PolyScale Metrics with ClickHouse Materialized Views
PolyScale is a global database cache as a service. Using PolyScale, database data can be distributed and cached, seamlessly scaling your current database without altering transactional semantics.
In addition to the performance improvements provided by caching, PolyScale’s Observability Interface allows developers to gain insight into the query traffic generated by their application. This insight leads to important discoveries that are hard to come by in other ways, opportunities for optimization and lurking inefficiencies are revealed.
In order to power this interface, PolyScale relies on ClickHouse. ClickHouse is a column-oriented database management system for online analytical processing of queries. It has several features that make it particularly well suited for powering PolyScale’s Observability Interface: it is amazingly fast, it is simple to expand the schema with new metrics, and its modern SQL support makes writing queries a breeze. However, there is one feature that we at PolyScale have relied on for our analytics stack that makes it a truly great fit, that feature is Materialized Views.
Materialized views solve a common problem faced when developing a metrics pipeline. The sheer volume of data needed to gain real insight is at odds with the real time interactive user experience needed to arrive at those insights. Materialized views provide the automation necessary to aggregate the details into usable information.
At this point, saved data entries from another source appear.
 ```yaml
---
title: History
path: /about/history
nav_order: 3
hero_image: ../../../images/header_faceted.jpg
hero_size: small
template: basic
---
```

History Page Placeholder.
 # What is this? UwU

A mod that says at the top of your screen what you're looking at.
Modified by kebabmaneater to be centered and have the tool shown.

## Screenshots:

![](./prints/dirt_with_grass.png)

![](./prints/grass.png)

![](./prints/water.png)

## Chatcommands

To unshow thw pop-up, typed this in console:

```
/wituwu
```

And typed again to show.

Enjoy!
It is worth noting that PolyScale runs ClickHouse on Altinity Cloud. Altinity manages our ClickHouse server and allows us to focus on managing the data. In addition to the hosting service, they also provide a deep stack of support expertise and documentation. Most of what is described here in regard to materialized views was learned directly from Altinity.
PolyScale cache as a service proxies our client’s database server, all query traffic that would go to the database goes to PolyScale first. Each and every client query eventually yields a metric, a collection of measurements of the query itself, and details of how it was processed by various stages of the PolyScale caching system. PolyScale takes data protection very seriously, all queries and query parameters are anonymized aggressively early on in this process. This pipeline results in a lot of metrics, thousands per second, each one containing hundreds of pieces of information. It is this data that lands in ClickHouse.
These raw query metrics contain a treasure trove of useful information. Information on query traffic patterns, profiling information on the PolyScale services, and telemetry on the automated caching algorithms. However, in order to support the dynamic and interactive Observability Interface, there’s simply too much information present. Queries against the raw metrics data have to scan through millions of rows across hundreds of columns, even ClickHouse with it’s amazing capabilities gets bogged down.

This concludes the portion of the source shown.